The pain and the pressure of a sinus infection are miserable. When you have chronic sinusitis, the discomfort can interfere with your enjoyment of life. You may have difficulty breathing, nasal discharge, or a sore throat. When your sinuses are blocked and inflamed, you may even feel the pain in your teeth.
You may have already tried many of the available medications to treat your blocked sinuses. When antibiotics, steroid sprays, and decongestants don’t fix the problems, your doctor may recommend sinus surgery to open the inflamed area.
With traditional sinus surgery, your surgeon would have used an instrument to examine the sinuses and then removes bone and tissue from the sinuses to enlarge the affected area. This procedure was quite painful. It would also cause bleeding and scarring. Often multiple surgeries were needed to clear the sinuses, and additional surgery may have been necessary to remove any scar tissue. Sinus surgery was always performed in the hospital and required an overnight stay.
If you have been considering sinus surgery to treat your chronic sinusitis, you may want to ask your doctor about an alternative. There are three things you should know about balloon sinus dilation.
1- A Less Invasive Alternative
Balloon sinus dilation (BSD) was first introduced in 2005 and is a less invasive alternative to sinus surgery. When BSD was first introduced, it was only performed in a hospital setting. In 2011 BSD was approved to be performed in your doctor’s office. With balloon sinus dilation, there is no bone removed and no cutting of the sinus cavity.
The surgeon inserts a small balloon catheter into the inflamed sinus cavity and then inflates the balloon with saline to widen the sinus opening. Saline is them sprayed into the sinus to flush out any infection or mucus. When the instrument is removed, the sinuses are open. The bone is restructured by the opening of the balloon, but no cutting is necessary to restore the passageway.

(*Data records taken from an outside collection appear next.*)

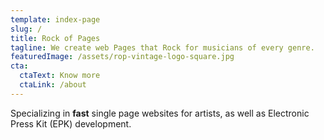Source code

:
 ```yaml
---
template: index-page
slug: /
title: Rock of Pages
tagline: We create web Pages that Rock for musicians of every genre.
featuredImage: /assets/rop-vintage-logo-square.jpg
cta:
  ctaText: Know more
  ctaLink: /about
---
```

Specializing in **fast** single page websites for artists, as well as Electronic Press Kit (EPK) development.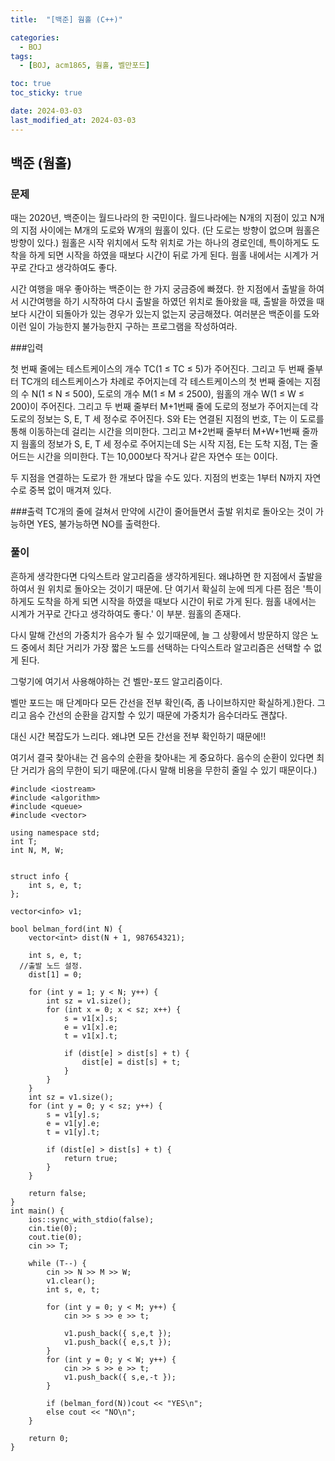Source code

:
 ```yaml
---
title:  "[백준] 웜홀 (C++)" 

categories:
  - BOJ
tags:
  - [BOJ, acm1865, 웜홀, 벨만포드]

toc: true
toc_sticky: true

date: 2024-03-03
last_modified_at: 2024-03-03
---
```



## 백준 (웜홀)

### 문제 

때는 2020년, 백준이는 월드나라의 한 국민이다. 월드나라에는 N개의 지점이 있고 N개의 지점 사이에는 M개의 도로와 W개의 웜홀이 있다. (단 도로는 방향이 없으며 웜홀은 방향이 있다.) 웜홀은 시작 위치에서 도착 위치로 가는 하나의 경로인데, 특이하게도 도착을 하게 되면 시작을 하였을 때보다 시간이 뒤로 가게 된다. 웜홀 내에서는 시계가 거꾸로 간다고 생각하여도 좋다.

시간 여행을 매우 좋아하는 백준이는 한 가지 궁금증에 빠졌다. 한 지점에서 출발을 하여서 시간여행을 하기 시작하여 다시 출발을 하였던 위치로 돌아왔을 때, 출발을 하였을 때보다 시간이 되돌아가 있는 경우가 있는지 없는지 궁금해졌다. 여러분은 백준이를 도와 이런 일이 가능한지 불가능한지 구하는 프로그램을 작성하여라.

###입력

첫 번째 줄에는 테스트케이스의 개수 TC(1 ≤ TC ≤ 5)가 주어진다. 그리고 두 번째 줄부터 TC개의 테스트케이스가 차례로 주어지는데 각 테스트케이스의 첫 번째 줄에는 지점의 수 N(1 ≤ N ≤ 500), 도로의 개수 M(1 ≤ M ≤ 2500), 웜홀의 개수 W(1 ≤ W ≤ 200)이 주어진다. 그리고 두 번째 줄부터 M+1번째 줄에 도로의 정보가 주어지는데 각 도로의 정보는 S, E, T 세 정수로 주어진다. S와 E는 연결된 지점의 번호, T는 이 도로를 통해 이동하는데 걸리는 시간을 의미한다. 그리고 M+2번째 줄부터 M+W+1번째 줄까지 웜홀의 정보가 S, E, T 세 정수로 주어지는데 S는 시작 지점, E는 도착 지점, T는 줄어드는 시간을 의미한다. T는 10,000보다 작거나 같은 자연수 또는 0이다.

두 지점을 연결하는 도로가 한 개보다 많을 수도 있다. 지점의 번호는 1부터 N까지 자연수로 중복 없이 매겨져 있다.

###출력
TC개의 줄에 걸쳐서 만약에 시간이 줄어들면서 출발 위치로 돌아오는 것이 가능하면 YES, 불가능하면 NO를 출력한다.



### 풀이

흔하게 생각한다면 다익스트라 알고리즘을 생각하게된다. 왜냐하면 한 지점에서 출발을 하여서 원 위치로 돌아오는 것이기 때문에. 단 여기서 확실히 눈에 띄게 다른 점은 '특이하게도 도착을 하게 되면 시작을 하였을 때보다 시간이 뒤로 가게 된다. 웜홀 내에서는 시계가 거꾸로 간다고 생각하여도 좋다.' 이 부분. 웜홀의 존재다. 

다시 말해 간선의 가중치가 음수가 될 수 있기때문에, 늘 그 상황에서 방문하지 않은 노드 중에서 최단 거리가 가장 짧은 노드를 선택하는 다익스트라 알고리즘은 선택할 수 없게 된다. 

그렇기에 여기서 사용해야하는 건 벨만-포드 알고리즘이다. 

벨만 포드는 매 단계마다 모든 간선을 전부 확인(즉, 좀 나이브하지만 확실하게.)한다. 그리고 음수 간선의 순환을 감지할 수 있기 때문에 가중치가 음수더라도 괜찮다. 

대신 시간 복잡도가 느리다. 왜냐면 모든 간선을 전부 확인하기 때문에!!

여기서 결국 찾아내는 건 음수의 순환을 찾아내는 게 중요하다. 음수의 순환이 있다면 최단 거리가 음의 무한이 되기 때문에.(다시 말해 비용을 무한히 줄일 수 있기 때문이다.)

```
#include <iostream>
#include <algorithm>
#include <queue>
#include <vector>

using namespace std;
int T;
int N, M, W;


struct info {
	int s, e, t;
};

vector<info> v1;

bool belman_ford(int N) {
	vector<int> dist(N + 1, 987654321);

	int s, e, t;
  //출발 노드 설정. 
	dist[1] = 0;

	for (int y = 1; y < N; y++) {
		int sz = v1.size();
		for (int x = 0; x < sz; x++) {
			s = v1[x].s;
			e = v1[x].e;
			t = v1[x].t;

			if (dist[e] > dist[s] + t) {
				dist[e] = dist[s] + t;
			}
		}
	}
	int sz = v1.size();
	for (int y = 0; y < sz; y++) {
		s = v1[y].s;
		e = v1[y].e;
		t = v1[y].t;

		if (dist[e] > dist[s] + t) {
			return true;
		}
	}

	return false;
}
int main() {
	ios::sync_with_stdio(false);
	cin.tie(0);
	cout.tie(0);
	cin >> T;

	while (T--) {
		cin >> N >> M >> W;
		v1.clear();
		int s, e, t;

		for (int y = 0; y < M; y++) {
			cin >> s >> e >> t;

			v1.push_back({ s,e,t });
			v1.push_back({ e,s,t });
		}
		for (int y = 0; y < W; y++) {
			cin >> s >> e >> t;
			v1.push_back({ s,e,-t });
		}

		if (belman_ford(N))cout << "YES\n";
		else cout << "NO\n";
	}

	return 0;
}
```
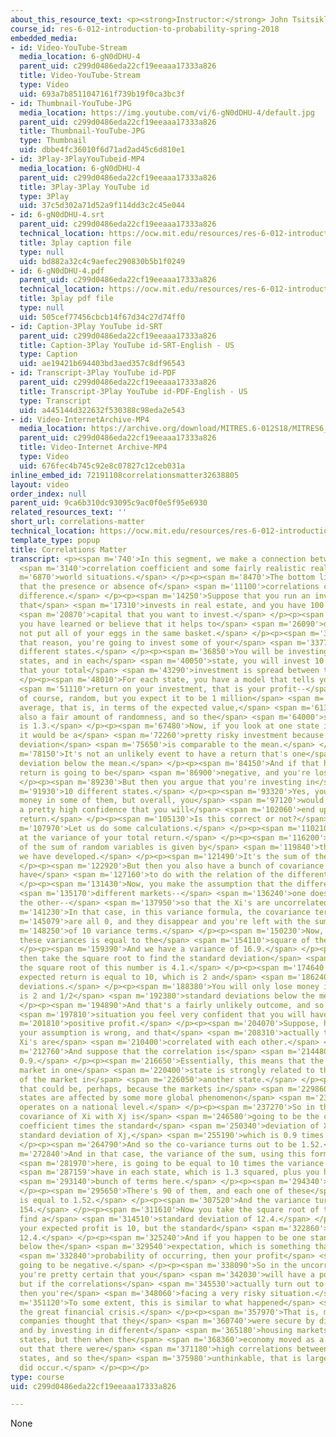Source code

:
 ```yaml
---
about_this_resource_text: <p><strong>Instructor:</strong> John Tsitsiklis</p>
course_id: res-6-012-introduction-to-probability-spring-2018
embedded_media:
- id: Video-YouTube-Stream
  media_location: 6-gN0dDHU-4
  parent_uid: c299d0486eda22cf19eeaaa17333a826
  title: Video-YouTube-Stream
  type: Video
  uid: 693a7b8511047161f739b19f0ca3bc3f
- id: Thumbnail-YouTube-JPG
  media_location: https://img.youtube.com/vi/6-gN0dDHU-4/default.jpg
  parent_uid: c299d0486eda22cf19eeaaa17333a826
  title: Thumbnail-YouTube-JPG
  type: Thumbnail
  uid: dbbe4fc36010f6d71ad2ad45c6d810e1
- id: 3Play-3PlayYouTubeid-MP4
  media_location: 6-gN0dDHU-4
  parent_uid: c299d0486eda22cf19eeaaa17333a826
  title: 3Play-3Play YouTube id
  type: 3Play
  uid: 37c5d302a71d52a9f114dd3c2c45e044
- id: 6-gN0dDHU-4.srt
  parent_uid: c299d0486eda22cf19eeaaa17333a826
  technical_location: https://ocw.mit.edu/resources/res-6-012-introduction-to-probability-spring-2018/part-i-the-fundamentals/correlations-matter/6-gN0dDHU-4.srt
  title: 3play caption file
  type: null
  uid: bd882a32c4c9aefec290830b5b1f0249
- id: 6-gN0dDHU-4.pdf
  parent_uid: c299d0486eda22cf19eeaaa17333a826
  technical_location: https://ocw.mit.edu/resources/res-6-012-introduction-to-probability-spring-2018/part-i-the-fundamentals/correlations-matter/6-gN0dDHU-4.pdf
  title: 3play pdf file
  type: null
  uid: 505cef77456cbcb14f67d34c27d74ff0
- id: Caption-3Play YouTube id-SRT
  parent_uid: c299d0486eda22cf19eeaaa17333a826
  title: Caption-3Play YouTube id-SRT-English - US
  type: Caption
  uid: ae19421b694403bd3aed357c8df96543
- id: Transcript-3Play YouTube id-PDF
  parent_uid: c299d0486eda22cf19eeaaa17333a826
  title: Transcript-3Play YouTube id-PDF-English - US
  type: Transcript
  uid: a445144d322632f530388c98eda2e543
- id: Video-InternetArchive-MP4
  media_location: https://archive.org/download/MITRES.6-012S18/MITRES6_012S18_L12-11_300k.mp4
  parent_uid: c299d0486eda22cf19eeaaa17333a826
  title: Video-Internet Archive-MP4
  type: Video
  uid: 676fec4b745c92e8c07827c12ceb031a
inline_embed_id: 72191108correlationsmatter32638805
layout: video
order_index: null
parent_uid: 9ca6b310dc93095c9ac0f0e5f95e6930
related_resources_text: ''
short_url: correlations-matter
technical_location: https://ocw.mit.edu/resources/res-6-012-introduction-to-probability-spring-2018/part-i-the-fundamentals/correlations-matter
template_type: popup
title: Correlations Matter
transcript: <p><span m='740'>In this segment, we make a connection between the</span>
  <span m='3140'>correlation coefficient and some fairly realistic real</span> <span
  m='6870'>world situations.</span> </p><p><span m='8470'>The bottom line will be
  that the presence or absence of</span> <span m='11100'>correlations can make a huge
  difference.</span> </p><p><span m='14250'>Suppose that you run an investment company
  that</span> <span m='17310'>invests in real estate, and you have 100 million of</span>
  <span m='20870'>capital that you want to invest.</span> </p><p><span m='23020'>Now
  you have learned or believe that it helps to</span> <span m='26090'>diversify, to
  not put all of your eggs in the same basket.</span> </p><p><span m='30290'>And for
  that reason, you're going to invest some of your</span> <span m='33770'>money into
  different states.</span> </p><p><span m='36850'>You will be investing in 10 different
  states, and in each</span> <span m='40050'>state, you will invest 10 million so
  that your total</span> <span m='43290'>investment is spread between those 10 states.</span>
  </p><p><span m='48010'>For each state, you have a model that tells you that the</span>
  <span m='51110'>return on your investment, that is your profit--</span> <span m='54190'>It's,
  of course, random, but you expect it to be 1 million</span> <span m='57730'>on the
  average, that is, in terms of the expected value,</span> <span m='61380'>but there's
  also a fair amount of randomness, and so the</span> <span m='64000'>standard deviation
  is 1.3.</span> </p><p><span m='67480'>Now, if you look at one state in isolation,
  it would be a</span> <span m='72260'>pretty risky investment because the standard
  deviation</span> <span m='75650'>is comparable to the mean.</span> </p><p><span
  m='78150'>It's not an unlikely event to have a return that's one</span> <span m='81780'>standard
  deviation below the mean.</span> </p><p><span m='84150'>And if that happens, your
  return is going to be</span> <span m='86900'>negative, and you're losing money.</span>
  </p><p><span m='89230'>But then you argue that you're investing in</span> <span
  m='91930'>10 different states.</span> </p><p><span m='93320'>Yes, you might lose
  money in some of them, but overall, you</span> <span m='97120'>would expect to have
  a pretty high confidence that you will</span> <span m='102060'>end up having a positive
  return.</span> </p><p><span m='105130'>Is this correct or not?</span> </p><p><span
  m='107970'>Let us do some calculations.</span> </p><p><span m='110210'>We will look
  at the variance of your total return.</span> </p><p><span m='116200'>The variance
  of the sum of random variables is given by</span> <span m='119840'>the formula that
  we have developed.</span> </p><p><span m='121490'>It's the sum of the variances.</span>
  </p><p><span m='122920'>But then you also have a bunch of covariance terms that
  have</span> <span m='127160'>to do with the relation of the different random variables.</span>
  </p><p><span m='131430'>Now, you make the assumption that the different states are</span>
  <span m='135170'>different markets--</span> <span m='136240'>one doesn't affect
  the other--</span> <span m='137950'>so that the Xi's are uncorrelated.</span> </p><p><span
  m='141230'>In that case, in this variance formula, the covariance terms</span> <span
  m='145079'>are all 0, and they disappear and you're left with the sum</span> <span
  m='148250'>of 10 variance terms.</span> </p><p><span m='150230'>Now, each one of
  these variances is equal to the</span> <span m='154110'>square of the standard deviation.</span>
  </p><p><span m='159390'>And we have a variance of 16.9.</span> </p><p><span m='165360'>You
  then take the square root to find the standard deviation</span> <span m='169350'>and
  the square root of this number is 4.1.</span> </p><p><span m='174640'>Now, your
  expected return is equal to 10, which is 2 and</span> <span m='186240'>1/2 standard
  deviations.</span> </p><p><span m='188380'>You will only lose money if the outcome
  is 2 and 1/2</span> <span m='192380'>standard deviations below the mean.</span>
  </p><p><span m='194890'>And that's a fairly unlikely outcome, and so in this</span>
  <span m='197810'>situation you feel very confident that you will have a</span> <span
  m='201810'>positive profit.</span> </p><p><span m='204070'>Suppose, however, that
  your assumption is wrong, and that</span> <span m='208310'>actually the different
  Xi's are</span> <span m='210400'>correlated with each other.</span> </p><p><span
  m='212760'>And suppose that the correlation is</span> <span m='214480'>pretty high,
  0.9.</span> </p><p><span m='216650'>Essentially, this means that the real estate
  market in one</span> <span m='220400'>state is strongly related to the behavior
  of the market in</span> <span m='226050'>another state.</span> </p><p><span m='227270'>And
  that could be, perhaps, because the markets in</span> <span m='229860'>different
  states are affected by some more global phenomenon</span> <span m='233880'>that
  operates on a national level.</span> </p><p><span m='237270'>So in this case, the
  covariance of Xi with Xj is</span> <span m='246580'>going to be the correlation
  coefficient times the standard</span> <span m='250340'>deviation of Xi times the
  standard deviation of Xj,</span> <span m='255190'>which is 0.9 times 1.3 times 1.3.</span>
  </p><p><span m='264790'>And so the co-variance turns out to be 1.52.</span> </p><p><span
  m='272840'>And in that case, the variance of the sum, using this formula</span>
  <span m='281970'>here, is going to be equal to 10 times the variance that you</span>
  <span m='287159'>have in each state, which is 1.3 squared, plus you have a</span>
  <span m='293140'>bunch of terms here.</span> </p><p><span m='294340'>How many terms?</span>
  </p><p><span m='295650'>There's 90 of them, and each one of these</span> <span m='300960'>terms
  is equal to 1.52.</span> </p><p><span m='307520'>And the variance turns out to be
  154.</span> </p><p><span m='311610'>Now you take the square root of that, and you
  find a</span> <span m='314510'>standard deviation of 12.4.</span> </p><p><span m='319010'>Now,
  your expected profit is 10, but the standard</span> <span m='322860'>deviation is
  12.4.</span> </p><p><span m='325240'>And if you happen to be one standard deviation
  below the</span> <span m='329540'>expectation, which is something that has a sizable</span>
  <span m='332840'>probability of occurring, then your profit</span> <span m='335890'>is
  going to be negative.</span> </p><p><span m='338090'>So in the uncorrelated case,
  you're pretty certain that you</span> <span m='342030'>will have a positive profit,
  but if the correlations</span> <span m='345530'>actually turn out to be significant,
  then you're</span> <span m='348060'>facing a very risky situation.</span> </p><p><span
  m='351120'>To some extent, this is similar to what happened</span> <span m='354740'>during
  the great financial crisis.</span> </p><p><span m='357970'>That is, many investment
  companies thought that they</span> <span m='360740'>were secure by diversifying
  and by investing in different</span> <span m='365180'>housing markets in different
  states, but then when the</span> <span m='368360'>economy moved as a whole, it turned
  out that there were</span> <span m='371180'>high correlations between the different
  states, and so the</span> <span m='375980'>unthinkable, that is large losses, actually
  did occur.</span> </p><p></p>
type: course
uid: c299d0486eda22cf19eeaaa17333a826

---
```

None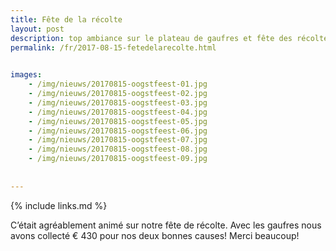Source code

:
 ```yaml
---
title: Fête de la récolte
layout: post
description: top ambiance sur le plateau de gaufres et fête des récoltes
permalink: /fr/2017-08-15-fetedelarecolte.html

    
images: 
    - /img/nieuws/20170815-oogstfeest-01.jpg
    - /img/nieuws/20170815-oogstfeest-02.jpg
    - /img/nieuws/20170815-oogstfeest-03.jpg
    - /img/nieuws/20170815-oogstfeest-04.jpg
    - /img/nieuws/20170815-oogstfeest-05.jpg
    - /img/nieuws/20170815-oogstfeest-06.jpg
    - /img/nieuws/20170815-oogstfeest-07.jpg
    - /img/nieuws/20170815-oogstfeest-08.jpg
    - /img/nieuws/20170815-oogstfeest-09.jpg
    
    
---
```


{% include links.md %}

C’était agréablement animé sur notre fête de récolte. Avec les gaufres nous avons collecté € 430 pour nos deux bonnes causes! Merci beaucoup!

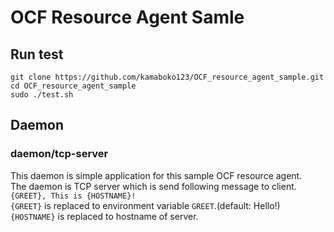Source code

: # OCF Resource Agent Samle

## Run test
```
git clone https://github.com/kamaboko123/OCF_resource_agent_sample.git
cd OCF_resource_agent_sample
sudo ./test.sh
```

## Daemon
### daemon/tcp-server
This daemon is simple application for this sample OCF resource agent.  
The daemon is TCP server which is send following message to client.  
`{GREET}, This is {HOSTNAME}!`  
`{GREET}` is replaced to environment variable `GREET`.(default: Hello!)  
`{HOSTNAME}` is replaced to hostname of server.  


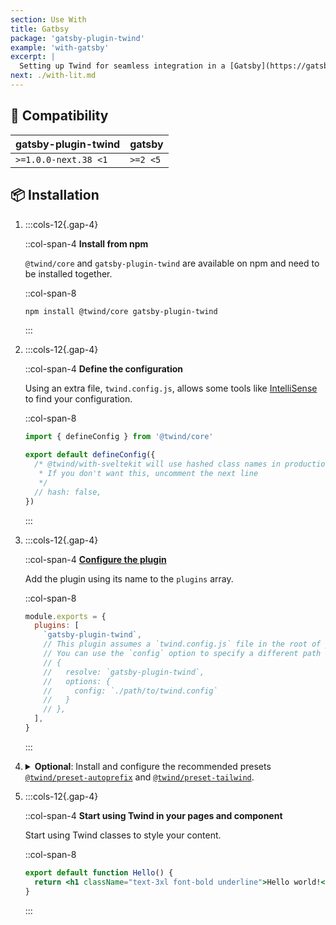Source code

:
 ```yaml
---
section: Use With
title: Gatbsy
package: 'gatsby-plugin-twind'
example: 'with-gatsby'
excerpt: |
  Setting up Twind for seamless integration in a [Gatsby](https://gatsbyjs.com) project.
next: ./with-lit.md
---
```


## 🤝 Compatibility

| gatsby-plugin-twind  | gatsby   |
| -------------------- | -------- |
| `>=1.0.0-next.38 <1` | `>=2 <5` |

## 📦 Installation

1. :::cols-12{.gap-4}

   ::col-span-4
   **Install from npm**

   `@twind/core` and `gatsby-plugin-twind` are available on npm and need to be installed together.

   ::col-span-8

   ```sh
   npm install @twind/core gatsby-plugin-twind
   ```

   :::

1. :::cols-12{.gap-4}

   ::col-span-4
   **Define the configuration**

   Using an extra file, `twind.config.js`, allows some tools like [IntelliSense](./installation) to find your configuration.

   ::col-span-8

   ```js title="twind.config.js"
   import { defineConfig } from '@twind/core'

   export default defineConfig({
     /* @twind/with-sveltekit will use hashed class names in production by default
      * If you don't want this, uncomment the next line
      */
     // hash: false,
   })
   ```

   :::

1. :::cols-12{.gap-4}

   ::col-span-4
   **[Configure the plugin](https://www.gatsbyjs.com/docs/how-to/plugins-and-themes/using-a-plugin-in-your-site/)**

   Add the plugin using its name to the `plugins` array.

   ::col-span-8

   ```js title="gatsby-config.js"
   module.exports = {
     plugins: [
       `gatsby-plugin-twind`,
       // This plugin assumes a `twind.config.js` file in the root of your project.
       // You can use the `config` option to specify a different path to a twind config file:
       // {
       //   resolve: `gatsby-plugin-twind`,
       //   options: {
       //     config: `./path/to/twind.config`
       //   }
       // },
     ],
   }
   ```

   :::

1. <details>
   <summary><strong>Optional</strong>: Install and configure the recommended presets <a href="./preset-autoprefix"><code>@twind/preset-autoprefix</code></a> and <a href="./preset-tailwind"><code>@twind/preset-tailwind</code></a>.</summary>

   :::cols-12{.gap-4}

   ::col-span-4
   **Install the presets**

   All presets are [available on npm](https://www.npmjs.com/search?q=keywords:twind-preset).

   ::col-span-8

   ```sh
   npm install @twind/preset-autoprefix @twind/preset-tailwind
   ```

   :::

   :::cols-12{.gap-4}

   ::col-span-4
   **Configure the presets**

   Each preset must be added to the `presets` array in the configuration.

   ::col-span-8

   ```js title="twind.config.js" [2-3,6]
   import { defineConfig } from '@twind/core'
   import presetAutoprefix from '@twind/preset-autoprefix'
   import presetTailwind from '@twind/preset-tailwind'

   export default defineConfig({
     presets: [presetAutoprefix(), presetTailwind()],
   })
   ```

   :::

   </details>

1. :::cols-12{.gap-4}

   ::col-span-4
   **Start using Twind in your pages and component**

   Start using Twind classes to style your content.

   ::col-span-8

   ```jsx title="src/pages/index.js"
   export default function Hello() {
     return <h1 className="text-3xl font-bold underline">Hello world!</h1>
   }
   ```

   :::
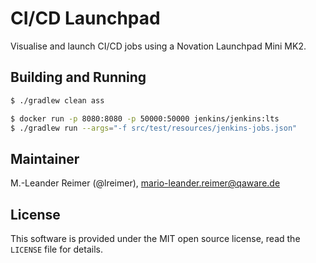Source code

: # CI/CD Launchpad

Visualise and launch CI/CD jobs using a Novation Launchpad Mini MK2.

## Building and Running

```bash
$ ./gradlew clean ass

$ docker run -p 8080:8080 -p 50000:50000 jenkins/jenkins:lts
$ ./gradlew run --args="-f src/test/resources/jenkins-jobs.json"
```

## Maintainer

M.-Leander Reimer (@lreimer), <mario-leander.reimer@qaware.de>

## License

This software is provided under the MIT open source license, read the `LICENSE`
file for details.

This balloon procedure is very similar to an angioplasty used to open clogged arteries. It has been performed for many years but did not gain popularity until it was approved as an office procedure.
2- A Low-Risk Procedure
Unlike traditional sinus surgery, there is minimal risk involved in balloon sinus dilation. No medical procedure can guarantee complete safety, but there is usually little to no bleeding and no bruising or facial swelling with BSD. Most people who have this procedure done can resume their normal activities within 24 hours.
You may experience some discomfort during the procedure, but most who have BSD rate the pain level quite low. Most often BSD is rated as a two out of ten on the pain scale.
3- A High Success Rate
In a study of more than 1000 patients who had balloon sinus dilation, 96 percent had their symptoms improve after the procedure. 76 percent had not had a sinus infection by their eight-month follow-up examination. A second study showed the improvements were maintained two years after the procedure.
If you have had three sinus infections lasting ten days or more in the past 12 months, or sinusitis symptoms that have lasted 12 weeks or more, you may be a candidate for balloon sinus dilation.
Balloon Sinus Dilation is not the right course of treatment for everyone. If you have polyps, excessive fungal infections or a connective tissue disorder, this treatment is not going to be your best option.
Your doctor may want to perform a CT scan to see if you are a candidate for BSD. He can advise you on your best treatment options and can offer the solutions that are appropriate for your chronic sinusitis.